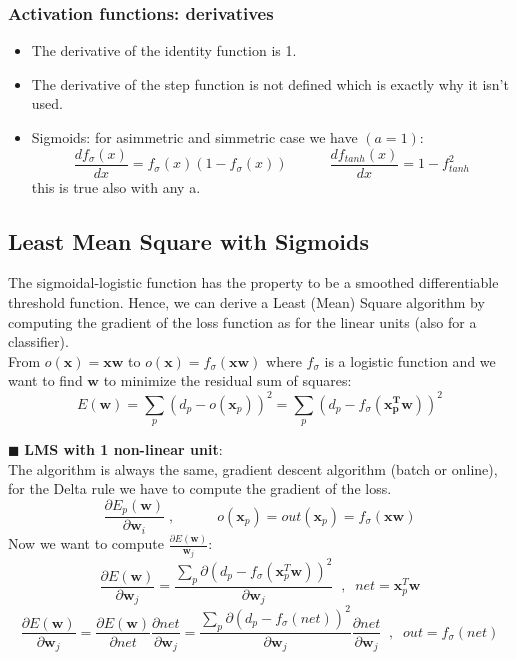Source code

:\documentclass[../main.tex]{subfiles}
\begin{document}
\subsubsection{Activation functions: derivatives}
\begin{itemize}
    \item The derivative of the identity function is 1.
    \item The derivative of the step function is not defined which is exactly why it isn't used.
    \item Sigmoids: for asimmetric and simmetric case we have $(a=1)$:
    $$ \frac{d f_\sigma (x)}{dx} = f_\sigma(x)(1 - f_\sigma (x)) \quad\quad\quad \frac{d f_{tanh} (x)}{dx} = 1 - f_{tanh}^2$$
    this is true also with any a.
\end{itemize}

\subsection{Least Mean Square with Sigmoids}
The sigmoidal-logistic function has the property to be a smoothed differentiable threshold function. Hence, we can derive a Least (Mean) Square algorithm by computing the gradient of the loss function as for the linear units (also for a classifier).\\

From $o(\mathbf{x})= \mathbf{xw}$ to $o(\mathbf{x})=f_\sigma(\mathbf{xw})$ where $f_\sigma$ is a logistic function and we want to find $\mathbf{w}$ to minimize the residual sum of squares:
$$ E(\mathbf{w}) = \sum_{p}^{}(d_p - o(\mathbf{x}_p))^2 = \sum_{p}^{} (d_p - f_\sigma(\mathbf{x_p^Tw}))^2$$

\noindent$\blacksquare$  \textbf{LMS with 1 non-linear unit}:\\
The algorithm is always the same, gradient descent algorithm (batch or online), for the Delta rule we have to compute the gradient of the loss.
$$\frac{\partial E_p(\mathbf{w})}{\partial\mathbf{w}_i}\;,\quad \quad \quad o(\mathbf{x}_p) = out(\mathbf{x}_p)  = f_\sigma(\mathbf{xw})$$
Now we want to compute $\frac{\partial E(\mathbf{w})}{\mathbf{w}_j}$:
$$\frac{\partial E(\mathbf{w})}{\partial \mathbf{w}_j} = \frac{ \sum_{p}^{} \partial(d_p - f_\sigma(\mathbf{x}_{p}^{T}\mathbf{w}))^2}{\partial \mathbf{w}_j}\;\;,\;\; net = \mathbf{x}_p^T \mathbf{w}$$
$$ \frac{\partial E(\mathbf{w})}{\partial \mathbf{w}_j} = \frac{\partial E(\mathbf{w})}{\partial net}\frac{\partial net}{\partial \mathbf{w}_j} = \frac{ \sum_{p}^{} \partial(d_p - f_\sigma(net))^2}{\partial \mathbf{w}_j} \frac{\partial net}{\partial \mathbf{w}_j}\;\;,\;\; out = f_\sigma(net) $$
\end{document}
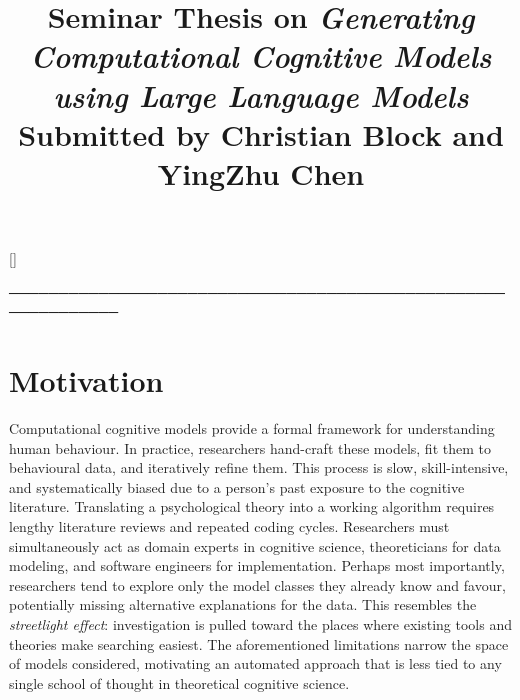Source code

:\titleformat{\section}{\large\bfseries}{}{0em}{}[\titlerule]
\titleformat{\subsection}{\normalsize\bfseries}{}{0em}{}

\title{\textbf{Seminar Thesis on \textit{Generating Computational Cognitive Models
using Large Language Models}}\\
\large Submitted by Christian Block and YingZhu Chen}

\author{}
\date{}



\maketitle
\tableofcontents

─────────────────────────────────────────────────────────────
\section{Motivation}

Computational cognitive models provide a formal framework for understanding human behaviour. In practice, researchers hand-craft these models, fit them to behavioural data, and iteratively refine them. This process is slow, skill-intensive, and systematically biased due to a person's past exposure to the cognitive literature. Translating a psychological theory into a working algorithm requires lengthy literature reviews and repeated coding cycles. Researchers must simultaneously act as domain experts in cognitive science, theoreticians for data modeling, and software engineers for implementation. Perhaps most importantly, researchers tend to explore only the model classes they already know and favour, potentially missing alternative explanations for the data. This resembles the \emph{streetlight effect}: investigation is pulled toward the places where existing tools and theories make searching easiest. The aforementioned limitations narrow the space of models considered, motivating an automated approach that is less tied to any single school of thought in theoretical cognitive science.\\

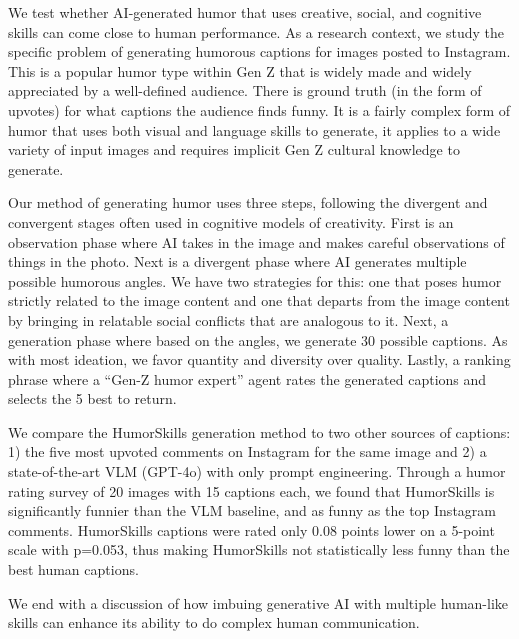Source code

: We test whether AI-generated humor that uses creative, social, and cognitive skills can come close to human performance. As a research context, we study the specific problem of generating humorous captions for images posted to Instagram. This is a popular humor type within Gen Z that is widely made and widely appreciated by a well-defined audience. There is ground truth (in the form of upvotes) for what captions the audience finds funny. It is a fairly complex form of humor that uses both visual and language skills to generate, it applies to a wide variety of input images and requires implicit Gen Z cultural knowledge to generate. 

Our method of generating humor uses three steps, following the divergent and convergent stages often used in cognitive models of creativity. 
First is an observation phase where AI takes in the image and makes careful observations of things in the photo.
Next is a divergent phase where AI generates multiple possible humorous angles. We have two strategies for this: one that poses humor strictly related to the image content and one that departs from the image content by 
bringing in relatable social conflicts that are analogous to it.
Next, a generation phase where based on the angles, we generate 30 possible captions. As with most ideation, we favor quantity and diversity over quality. 
Lastly, a ranking phrase where a ``Gen-Z humor expert'' agent rates the generated captions and selects the 5 best to return. 

We compare the HumorSkills generation method to two other sources of captions: 1) the five most upvoted comments on Instagram for the same image and 2) a state-of-the-art VLM (GPT-4o) with only prompt engineering. Through a humor rating survey of 20 images with 15 captions each, we found that HumorSkills is significantly funnier than the VLM baseline, and as funny as the top Instagram comments. HumorSkills captions were rated only 0.08 points lower on a 5-point scale with p=0.053, thus making HumorSkills not statistically less funny than the best human captions. 

We end with a discussion of how imbuing generative AI with multiple human-like skills can enhance its ability to do complex human communication. 
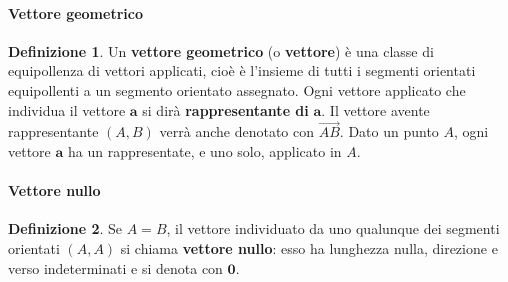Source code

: \documentclass{article}
\theoremstyle{plain}
\theoremstyle{definition}
\newtheorem{defn}{Definizione}[section]
\theoremstyle{remark}
\begin{document}
\paragraph{Vettore geometrico}
\begin{bxthm}
\begin{defn}
    Un \textbf{vettore geometrico} (o \textbf{vettore}) è una classe di equipollenza di vettori applicati, cioè è l'insieme di tutti i segmenti orientati equipollenti a un segmento orientato assegnato.
    Ogni vettore applicato che individua il vettore $\mathbf{a}$ si dirà \textbf{rappresentante di }$\mathbf{a}$.
    Il vettore avente rappresentante $(A,B)$ verrà anche denotato con $\overrightarrow{AB}$.
    Dato un punto $A$, ogni vettore $\mathbf{a}$ ha un rappresentate, e uno solo, applicato in $A$.    
\end{defn}
\end{bxthm}

\vspace{10pt}

\paragraph{Vettore nullo}
\begin{bxthm}
\begin{defn}
    Se $A=B$, il vettore individuato da uno qualunque dei segmenti orientati $(A,A)$ si chiama \textbf{vettore nullo}: esso ha lunghezza nulla, direzione e verso indeterminati e si denota con $\mathbf{0}$.    
\end{defn}
\end{bxthm}

\vspace{10pt}
\end{document}
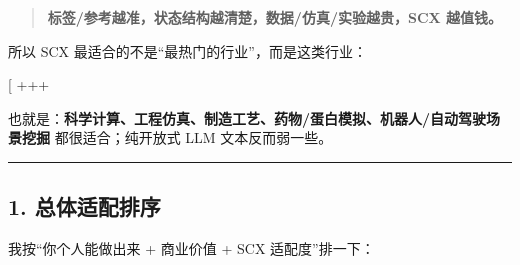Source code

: \documentclass[
  12pt,
]{ctexart}
\begin{document}
\begin{quote}
\textbf{标签/参考越准，状态结构越清楚，数据/仿真/实验越贵，SCX 越值钱。}
\end{quote}

所以 SCX 最适合的不是``最热门的行业''，而是这类行业：

{[}
+++\text{可验证结果}{]}

也就是：\textbf{科学计算、工程仿真、制造工艺、药物/蛋白模拟、机器人/自动驾驶场景挖掘}
都很适合；纯开放式 LLM 文本反而弱一些。

\begin{center}\rule{0.5\linewidth}{0.5pt}\end{center}

\subsection{1. 总体适配排序}\label{ux603bux4f53ux9002ux914dux6392ux5e8f}

我按``你个人能做出来 + 商业价值 + SCX 适配度''排一下：
\end{document}
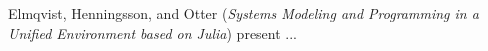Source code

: 

Elmqvist, Henningsson, and Otter
\cite{isola-2016-elmqvist}
({\em Systems Modeling and Programming in a
Unified Environment based on Julia})
present ...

§ TASK BRIEF
The expected output is the material above, repeated exactly and free of pictures.

§ ANSWER AREA
Source code

:\documentclass[../main.tex]{subfiles}
\begin{document}
\subsubsection{Activation functions: derivatives}
\begin{itemize}
    \item The derivative of the identity function is 1.
    \item The derivative of the step function is not defined which is exactly why it isn't used.
    \item Sigmoids: for asimmetric and simmetric case we have $(a=1)$:
    $$ \frac{d f_\sigma (x)}{dx} = f_\sigma(x)(1 - f_\sigma (x)) \quad\quad\quad \frac{d f_{tanh} (x)}{dx} = 1 - f_{tanh}^2$$
    this is true also with any a.
\end{itemize}

\subsection{Least Mean Square with Sigmoids}
The sigmoidal-logistic function has the property to be a smoothed differentiable threshold function. Hence, we can derive a Least (Mean) Square algorithm by computing the gradient of the loss function as for the linear units (also for a classifier).\\

From $o(\mathbf{x})= \mathbf{xw}$ to $o(\mathbf{x})=f_\sigma(\mathbf{xw})$ where $f_\sigma$ is a logistic function and we want to find $\mathbf{w}$ to minimize the residual sum of squares:
$$ E(\mathbf{w}) = \sum_{p}^{}(d_p - o(\mathbf{x}_p))^2 = \sum_{p}^{} (d_p - f_\sigma(\mathbf{x_p^Tw}))^2$$

\noindent$\blacksquare$  \textbf{LMS with 1 non-linear unit}:\\
The algorithm is always the same, gradient descent algorithm (batch or online), for the Delta rule we have to compute the gradient of the loss.
$$\frac{\partial E_p(\mathbf{w})}{\partial\mathbf{w}_i}\;,\quad \quad \quad o(\mathbf{x}_p) = out(\mathbf{x}_p)  = f_\sigma(\mathbf{xw})$$
Now we want to compute $\frac{\partial E(\mathbf{w})}{\mathbf{w}_j}$:
$$\frac{\partial E(\mathbf{w})}{\partial \mathbf{w}_j} = \frac{ \sum_{p}^{} \partial(d_p - f_\sigma(\mathbf{x}_{p}^{T}\mathbf{w}))^2}{\partial \mathbf{w}_j}\;\;,\;\; net = \mathbf{x}_p^T \mathbf{w}$$
$$ \frac{\partial E(\mathbf{w})}{\partial \mathbf{w}_j} = \frac{\partial E(\mathbf{w})}{\partial net}\frac{\partial net}{\partial \mathbf{w}_j} = \frac{ \sum_{p}^{} \partial(d_p - f_\sigma(net))^2}{\partial \mathbf{w}_j} \frac{\partial net}{\partial \mathbf{w}_j}\;\;,\;\; out = f_\sigma(net) $$
\end{document}
Source code

:\titleformat{\section}{\large\bfseries}{}{0em}{}[\titlerule]
\titleformat{\subsection}{\normalsize\bfseries}{}{0em}{}

\title{\textbf{Seminar Thesis on \textit{Generating Computational Cognitive Models
using Large Language Models}}\\
\large Submitted by Christian Block and YingZhu Chen}

\author{}
\date{}



\maketitle
\tableofcontents

─────────────────────────────────────────────────────────────
\section{Motivation}

Computational cognitive models provide a formal framework for understanding human behaviour. In practice, researchers hand-craft these models, fit them to behavioural data, and iteratively refine them. This process is slow, skill-intensive, and systematically biased due to a person's past exposure to the cognitive literature. Translating a psychological theory into a working algorithm requires lengthy literature reviews and repeated coding cycles. Researchers must simultaneously act as domain experts in cognitive science, theoreticians for data modeling, and software engineers for implementation. Perhaps most importantly, researchers tend to explore only the model classes they already know and favour, potentially missing alternative explanations for the data. This resembles the \emph{streetlight effect}: investigation is pulled toward the places where existing tools and theories make searching easiest. The aforementioned limitations narrow the space of models considered, motivating an automated approach that is less tied to any single school of thought in theoretical cognitive science.\\

Source code

: We test whether AI-generated humor that uses creative, social, and cognitive skills can come close to human performance. As a research context, we study the specific problem of generating humorous captions for images posted to Instagram. This is a popular humor type within Gen Z that is widely made and widely appreciated by a well-defined audience. There is ground truth (in the form of upvotes) for what captions the audience finds funny. It is a fairly complex form of humor that uses both visual and language skills to generate, it applies to a wide variety of input images and requires implicit Gen Z cultural knowledge to generate. 

Our method of generating humor uses three steps, following the divergent and convergent stages often used in cognitive models of creativity. 
First is an observation phase where AI takes in the image and makes careful observations of things in the photo.
Next is a divergent phase where AI generates multiple possible humorous angles. We have two strategies for this: one that poses humor strictly related to the image content and one that departs from the image content by 
bringing in relatable social conflicts that are analogous to it.
Next, a generation phase where based on the angles, we generate 30 possible captions. As with most ideation, we favor quantity and diversity over quality. 
Lastly, a ranking phrase where a ``Gen-Z humor expert'' agent rates the generated captions and selects the 5 best to return. 

We compare the HumorSkills generation method to two other sources of captions: 1) the five most upvoted comments on Instagram for the same image and 2) a state-of-the-art VLM (GPT-4o) with only prompt engineering. Through a humor rating survey of 20 images with 15 captions each, we found that HumorSkills is significantly funnier than the VLM baseline, and as funny as the top Instagram comments. HumorSkills captions were rated only 0.08 points lower on a 5-point scale with p=0.053, thus making HumorSkills not statistically less funny than the best human captions. 

We end with a discussion of how imbuing generative AI with multiple human-like skills can enhance its ability to do complex human communication. 
Source code

: \documentclass{article}
\theoremstyle{plain}
\theoremstyle{definition}
\newtheorem{defn}{Definizione}[section]
\theoremstyle{remark}
\begin{document}
\paragraph{Vettore geometrico}
\begin{bxthm}
\begin{defn}
    Un \textbf{vettore geometrico} (o \textbf{vettore}) è una classe di equipollenza di vettori applicati, cioè è l'insieme di tutti i segmenti orientati equipollenti a un segmento orientato assegnato.
    Ogni vettore applicato che individua il vettore $\mathbf{a}$ si dirà \textbf{rappresentante di }$\mathbf{a}$.
    Il vettore avente rappresentante $(A,B)$ verrà anche denotato con $\overrightarrow{AB}$.
    Dato un punto $A$, ogni vettore $\mathbf{a}$ ha un rappresentate, e uno solo, applicato in $A$.    
\end{defn}
\end{bxthm}

\vspace{10pt}

\paragraph{Vettore nullo}
\begin{bxthm}
\begin{defn}
    Se $A=B$, il vettore individuato da uno qualunque dei segmenti orientati $(A,A)$ si chiama \textbf{vettore nullo}: esso ha lunghezza nulla, direzione e verso indeterminati e si denota con $\mathbf{0}$.    
\end{defn}
\end{bxthm}

\vspace{10pt}
\end{document}
Source code

: \documentclass[
  12pt,
]{ctexart}
\begin{document}
\begin{quote}
\textbf{标签/参考越准，状态结构越清楚，数据/仿真/实验越贵，SCX 越值钱。}
\end{quote}

所以 SCX 最适合的不是``最热门的行业''，而是这类行业：

{[}
+++\text{可验证结果}{]}

也就是：\textbf{科学计算、工程仿真、制造工艺、药物/蛋白模拟、机器人/自动驾驶场景挖掘}
都很适合；纯开放式 LLM 文本反而弱一些。

\begin{center}\rule{0.5\linewidth}{0.5pt}\end{center}

\subsection{1. 总体适配排序}\label{ux603bux4f53ux9002ux914dux6392ux5e8f}

我按``你个人能做出来 + 商业价值 + SCX 适配度''排一下：
\end{document}
Source code

: 

Elmqvist, Henningsson, and Otter
\cite{isola-2016-elmqvist}
({\em Systems Modeling and Programming in a
Unified Environment based on Julia})
present ...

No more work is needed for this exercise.